What the exercise asks: Copy, from the material below, each line where "ListSafetyRulesRequestTypeDef" shows up.
───── Provided entries ─────
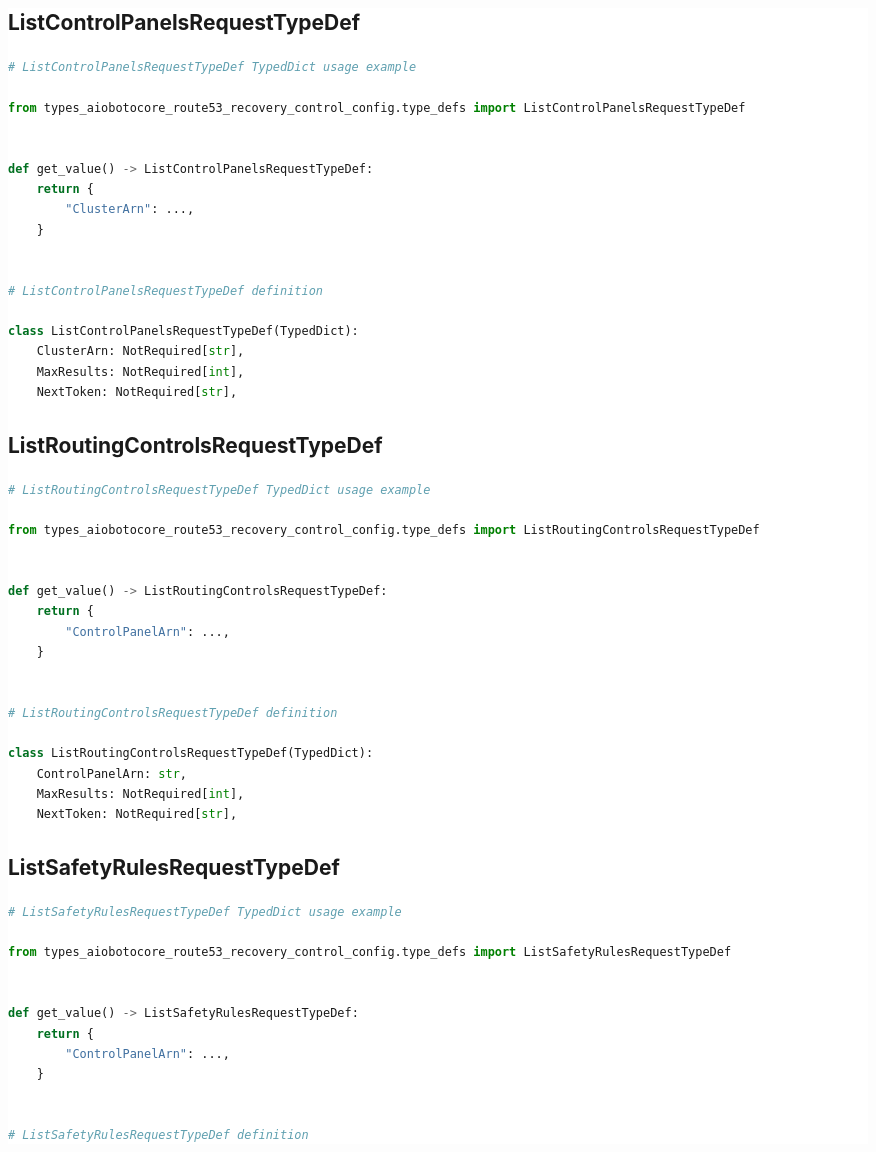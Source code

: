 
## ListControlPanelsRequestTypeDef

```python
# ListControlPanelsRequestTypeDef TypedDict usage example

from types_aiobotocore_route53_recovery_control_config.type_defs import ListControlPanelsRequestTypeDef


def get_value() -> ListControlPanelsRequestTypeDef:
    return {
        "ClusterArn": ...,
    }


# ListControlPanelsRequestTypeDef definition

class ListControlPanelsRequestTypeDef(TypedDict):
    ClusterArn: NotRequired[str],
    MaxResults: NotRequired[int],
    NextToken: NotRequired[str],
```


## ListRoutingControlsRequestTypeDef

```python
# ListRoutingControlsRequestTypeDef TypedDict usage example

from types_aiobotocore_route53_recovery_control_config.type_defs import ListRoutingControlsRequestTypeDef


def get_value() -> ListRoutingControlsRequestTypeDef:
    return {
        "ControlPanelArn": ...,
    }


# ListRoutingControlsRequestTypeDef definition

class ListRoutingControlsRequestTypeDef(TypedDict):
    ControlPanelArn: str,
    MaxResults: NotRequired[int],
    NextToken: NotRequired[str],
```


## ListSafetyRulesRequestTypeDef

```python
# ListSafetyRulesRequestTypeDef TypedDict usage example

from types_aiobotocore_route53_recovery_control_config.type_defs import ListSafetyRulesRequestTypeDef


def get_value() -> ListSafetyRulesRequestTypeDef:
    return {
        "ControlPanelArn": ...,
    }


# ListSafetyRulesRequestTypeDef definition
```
─────
Exercise response:
## ListSafetyRulesRequestTypeDef
# ListSafetyRulesRequestTypeDef TypedDict usage example
from types_aiobotocore_route53_recovery_control_config.type_defs import ListSafetyRulesRequestTypeDef
def get_value() -> ListSafetyRulesRequestTypeDef:
# ListSafetyRulesRequestTypeDef definition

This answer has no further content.